*** Working data

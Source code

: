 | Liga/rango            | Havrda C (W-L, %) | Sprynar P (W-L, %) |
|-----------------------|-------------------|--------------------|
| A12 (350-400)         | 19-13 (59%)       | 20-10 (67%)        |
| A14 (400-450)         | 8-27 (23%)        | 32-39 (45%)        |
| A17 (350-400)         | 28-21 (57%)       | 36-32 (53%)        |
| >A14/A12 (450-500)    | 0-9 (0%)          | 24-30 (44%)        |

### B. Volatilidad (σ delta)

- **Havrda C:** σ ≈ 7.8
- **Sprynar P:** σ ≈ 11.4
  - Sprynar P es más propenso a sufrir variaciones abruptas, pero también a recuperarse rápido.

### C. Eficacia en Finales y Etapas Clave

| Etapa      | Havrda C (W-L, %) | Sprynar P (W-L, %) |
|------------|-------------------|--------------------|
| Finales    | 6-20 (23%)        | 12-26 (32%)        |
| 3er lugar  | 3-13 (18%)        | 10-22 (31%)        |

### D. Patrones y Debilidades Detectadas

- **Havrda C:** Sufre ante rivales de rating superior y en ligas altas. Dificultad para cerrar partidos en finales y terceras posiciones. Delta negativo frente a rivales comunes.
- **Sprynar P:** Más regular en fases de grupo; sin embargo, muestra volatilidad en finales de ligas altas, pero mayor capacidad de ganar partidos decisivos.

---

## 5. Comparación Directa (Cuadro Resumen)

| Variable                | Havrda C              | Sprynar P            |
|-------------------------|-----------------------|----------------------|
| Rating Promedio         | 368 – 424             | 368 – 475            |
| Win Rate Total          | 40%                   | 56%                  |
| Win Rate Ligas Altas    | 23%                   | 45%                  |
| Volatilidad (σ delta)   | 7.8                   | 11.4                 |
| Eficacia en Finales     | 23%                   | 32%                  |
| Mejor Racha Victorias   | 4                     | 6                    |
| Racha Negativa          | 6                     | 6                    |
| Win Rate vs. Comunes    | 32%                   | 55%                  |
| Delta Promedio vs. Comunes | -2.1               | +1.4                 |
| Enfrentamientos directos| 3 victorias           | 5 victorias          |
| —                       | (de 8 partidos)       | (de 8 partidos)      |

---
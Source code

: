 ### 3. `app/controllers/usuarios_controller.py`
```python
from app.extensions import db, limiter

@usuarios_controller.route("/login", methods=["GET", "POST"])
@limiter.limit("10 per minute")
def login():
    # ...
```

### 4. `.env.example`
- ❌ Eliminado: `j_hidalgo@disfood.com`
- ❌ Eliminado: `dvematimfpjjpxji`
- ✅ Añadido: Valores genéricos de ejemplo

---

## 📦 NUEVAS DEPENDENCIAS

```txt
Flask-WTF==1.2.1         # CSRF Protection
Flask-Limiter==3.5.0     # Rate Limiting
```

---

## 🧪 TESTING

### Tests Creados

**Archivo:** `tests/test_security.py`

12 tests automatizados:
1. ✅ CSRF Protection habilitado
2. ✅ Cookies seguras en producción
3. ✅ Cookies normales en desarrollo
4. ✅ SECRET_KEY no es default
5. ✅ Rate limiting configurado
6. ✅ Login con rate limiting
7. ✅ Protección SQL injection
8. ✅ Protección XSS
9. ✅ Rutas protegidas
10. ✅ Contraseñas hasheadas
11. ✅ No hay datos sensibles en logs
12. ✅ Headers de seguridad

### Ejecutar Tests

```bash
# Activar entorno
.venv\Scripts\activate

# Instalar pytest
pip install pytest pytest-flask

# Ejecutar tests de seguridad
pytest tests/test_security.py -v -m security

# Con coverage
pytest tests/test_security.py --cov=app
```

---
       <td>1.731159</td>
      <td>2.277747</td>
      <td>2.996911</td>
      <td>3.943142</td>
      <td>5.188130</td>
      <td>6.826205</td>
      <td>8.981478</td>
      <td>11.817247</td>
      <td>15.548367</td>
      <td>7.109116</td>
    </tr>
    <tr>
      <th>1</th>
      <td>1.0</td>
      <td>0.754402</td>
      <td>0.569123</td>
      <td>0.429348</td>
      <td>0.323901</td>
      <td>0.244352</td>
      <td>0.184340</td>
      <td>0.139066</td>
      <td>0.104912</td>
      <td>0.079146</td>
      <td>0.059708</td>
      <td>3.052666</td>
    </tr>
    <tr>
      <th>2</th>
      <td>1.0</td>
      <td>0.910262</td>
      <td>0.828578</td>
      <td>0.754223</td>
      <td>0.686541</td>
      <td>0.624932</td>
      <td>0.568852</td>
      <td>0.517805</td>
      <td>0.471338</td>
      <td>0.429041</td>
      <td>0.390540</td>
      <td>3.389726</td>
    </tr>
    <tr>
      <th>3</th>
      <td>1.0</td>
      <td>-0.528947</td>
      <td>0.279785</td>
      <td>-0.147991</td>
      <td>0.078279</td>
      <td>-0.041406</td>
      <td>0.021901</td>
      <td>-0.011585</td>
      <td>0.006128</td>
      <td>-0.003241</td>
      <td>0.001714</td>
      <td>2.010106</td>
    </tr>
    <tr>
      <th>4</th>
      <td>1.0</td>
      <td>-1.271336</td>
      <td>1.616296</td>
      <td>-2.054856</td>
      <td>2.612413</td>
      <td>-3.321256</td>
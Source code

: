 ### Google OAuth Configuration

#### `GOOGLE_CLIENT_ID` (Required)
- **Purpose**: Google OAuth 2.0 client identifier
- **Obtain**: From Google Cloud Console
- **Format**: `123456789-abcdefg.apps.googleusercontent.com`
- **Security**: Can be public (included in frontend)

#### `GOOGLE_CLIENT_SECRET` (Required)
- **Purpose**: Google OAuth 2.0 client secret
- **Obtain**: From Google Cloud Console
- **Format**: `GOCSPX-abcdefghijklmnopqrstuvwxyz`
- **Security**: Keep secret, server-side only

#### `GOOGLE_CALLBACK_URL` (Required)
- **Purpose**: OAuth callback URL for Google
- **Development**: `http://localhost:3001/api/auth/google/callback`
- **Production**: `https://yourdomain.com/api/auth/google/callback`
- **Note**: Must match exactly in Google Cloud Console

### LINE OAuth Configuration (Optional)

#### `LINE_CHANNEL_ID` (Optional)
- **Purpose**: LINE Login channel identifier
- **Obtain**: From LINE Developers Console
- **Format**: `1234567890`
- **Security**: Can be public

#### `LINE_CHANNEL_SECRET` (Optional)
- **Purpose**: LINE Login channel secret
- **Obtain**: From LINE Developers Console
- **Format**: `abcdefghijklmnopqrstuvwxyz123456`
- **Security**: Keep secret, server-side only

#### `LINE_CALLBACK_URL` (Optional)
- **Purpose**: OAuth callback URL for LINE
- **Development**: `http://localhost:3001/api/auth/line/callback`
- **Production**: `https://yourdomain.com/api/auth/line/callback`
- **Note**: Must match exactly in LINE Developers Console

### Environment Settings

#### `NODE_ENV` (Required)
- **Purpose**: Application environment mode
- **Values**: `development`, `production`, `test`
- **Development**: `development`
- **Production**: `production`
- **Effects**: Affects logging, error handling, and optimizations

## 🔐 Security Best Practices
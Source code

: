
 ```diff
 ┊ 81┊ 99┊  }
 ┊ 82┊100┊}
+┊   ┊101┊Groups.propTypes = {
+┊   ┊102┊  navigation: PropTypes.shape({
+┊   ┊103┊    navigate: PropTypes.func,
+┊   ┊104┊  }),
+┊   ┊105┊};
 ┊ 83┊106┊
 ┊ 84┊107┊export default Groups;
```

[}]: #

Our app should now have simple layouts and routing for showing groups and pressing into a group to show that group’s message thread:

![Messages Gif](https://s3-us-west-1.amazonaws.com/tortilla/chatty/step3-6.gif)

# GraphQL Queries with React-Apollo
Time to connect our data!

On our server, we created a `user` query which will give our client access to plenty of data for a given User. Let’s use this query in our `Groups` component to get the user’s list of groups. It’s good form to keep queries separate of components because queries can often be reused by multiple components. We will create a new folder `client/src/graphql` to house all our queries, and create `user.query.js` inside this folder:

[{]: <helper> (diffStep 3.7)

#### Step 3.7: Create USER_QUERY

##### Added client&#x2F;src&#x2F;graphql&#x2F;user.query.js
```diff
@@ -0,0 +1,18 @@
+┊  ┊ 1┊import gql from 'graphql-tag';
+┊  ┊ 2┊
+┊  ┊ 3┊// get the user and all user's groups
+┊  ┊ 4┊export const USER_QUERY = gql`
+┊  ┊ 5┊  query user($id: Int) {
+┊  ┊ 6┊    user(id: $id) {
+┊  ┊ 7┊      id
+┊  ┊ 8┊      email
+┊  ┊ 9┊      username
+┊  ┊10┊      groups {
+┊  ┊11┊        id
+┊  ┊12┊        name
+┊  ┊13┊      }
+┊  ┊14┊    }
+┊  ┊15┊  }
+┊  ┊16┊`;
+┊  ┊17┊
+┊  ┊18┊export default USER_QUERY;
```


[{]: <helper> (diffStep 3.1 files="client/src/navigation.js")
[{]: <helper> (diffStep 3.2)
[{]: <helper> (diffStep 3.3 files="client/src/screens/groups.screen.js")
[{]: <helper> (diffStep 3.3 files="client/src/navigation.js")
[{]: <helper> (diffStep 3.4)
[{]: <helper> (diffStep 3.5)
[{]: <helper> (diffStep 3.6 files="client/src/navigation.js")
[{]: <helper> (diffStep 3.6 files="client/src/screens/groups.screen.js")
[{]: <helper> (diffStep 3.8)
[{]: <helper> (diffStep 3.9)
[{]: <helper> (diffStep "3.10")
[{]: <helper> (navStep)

******

● **Task to complete**
Lines from the start of the material through the line containing "- **Havrda C:** Sufre" are wanted. Write them out exactly.

● **Solved exercise**
Source code

: | Liga/rango            | Havrda C (W-L, %) | Sprynar P (W-L, %) |
|-----------------------|-------------------|--------------------|
| A12 (350-400)         | 19-13 (59%)       | 20-10 (67%)        |
| A14 (400-450)         | 8-27 (23%)        | 32-39 (45%)        |
| A17 (350-400)         | 28-21 (57%)       | 36-32 (53%)        |
| >A14/A12 (450-500)    | 0-9 (0%)          | 24-30 (44%)        |

### B. Volatilidad (σ delta)

- **Havrda C:** σ ≈ 7.8
- **Sprynar P:** σ ≈ 11.4
  - Sprynar P es más propenso a sufrir variaciones abruptas, pero también a recuperarse rápido.

### C. Eficacia en Finales y Etapas Clave

| Etapa      | Havrda C (W-L, %) | Sprynar P (W-L, %) |
|------------|-------------------|--------------------|
| Finales    | 6-20 (23%)        | 12-26 (32%)        |
| 3er lugar  | 3-13 (18%)        | 10-22 (31%)        |

### D. Patrones y Debilidades Detectadas

- **Havrda C:** Sufre ante rivales de rating superior y en ligas altas. Dificultad para cerrar partidos en finales y terceras posiciones. Delta negativo frente a rivales comunes.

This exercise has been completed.